Work item –
Print the lines that run from the line with "- Can be revoked" to the line with "1. **Always refresh", keeping both end lines, exactly as they appear in the entries below, and nothing else.

[[ Entries shown open ]]

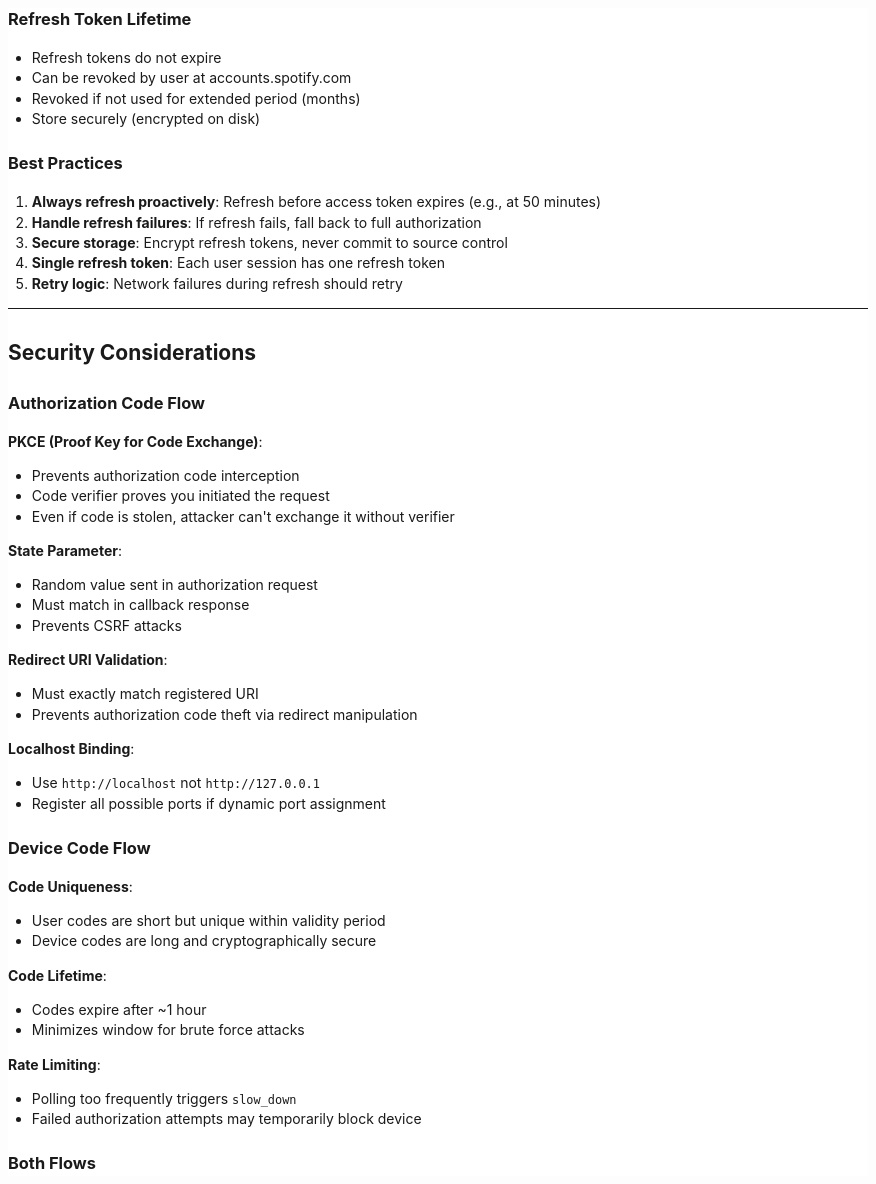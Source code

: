 ### Refresh Token Lifetime

- Refresh tokens do not expire
- Can be revoked by user at accounts.spotify.com
- Revoked if not used for extended period (months)
- Store securely (encrypted on disk)

### Best Practices

1. **Always refresh proactively**: Refresh before access token expires (e.g., at 50 minutes)
2. **Handle refresh failures**: If refresh fails, fall back to full authorization
3. **Secure storage**: Encrypt refresh tokens, never commit to source control
4. **Single refresh token**: Each user session has one refresh token
5. **Retry logic**: Network failures during refresh should retry

---

## Security Considerations

### Authorization Code Flow

**PKCE (Proof Key for Code Exchange)**:
- Prevents authorization code interception
- Code verifier proves you initiated the request
- Even if code is stolen, attacker can't exchange it without verifier

**State Parameter**:
- Random value sent in authorization request
- Must match in callback response
- Prevents CSRF attacks

**Redirect URI Validation**:
- Must exactly match registered URI
- Prevents authorization code theft via redirect manipulation

**Localhost Binding**:
- Use `http://localhost` not `http://127.0.0.1`
- Register all possible ports if dynamic port assignment

### Device Code Flow

**Code Uniqueness**:
- User codes are short but unique within validity period
- Device codes are long and cryptographically secure

**Code Lifetime**:
- Codes expire after ~1 hour
- Minimizes window for brute force attacks

**Rate Limiting**:
- Polling too frequently triggers `slow_down`
- Failed authorization attempts may temporarily block device

### Both Flows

[[ Entries shown closed ]]

Reply to the exercise –
- Can be revoked by user at accounts.spotify.com
- Revoked if not used for extended period (months)
- Store securely (encrypted on disk)

### Best Practices

1. **Always refresh proactively**: Refresh before access token expires (e.g., at 50 minutes)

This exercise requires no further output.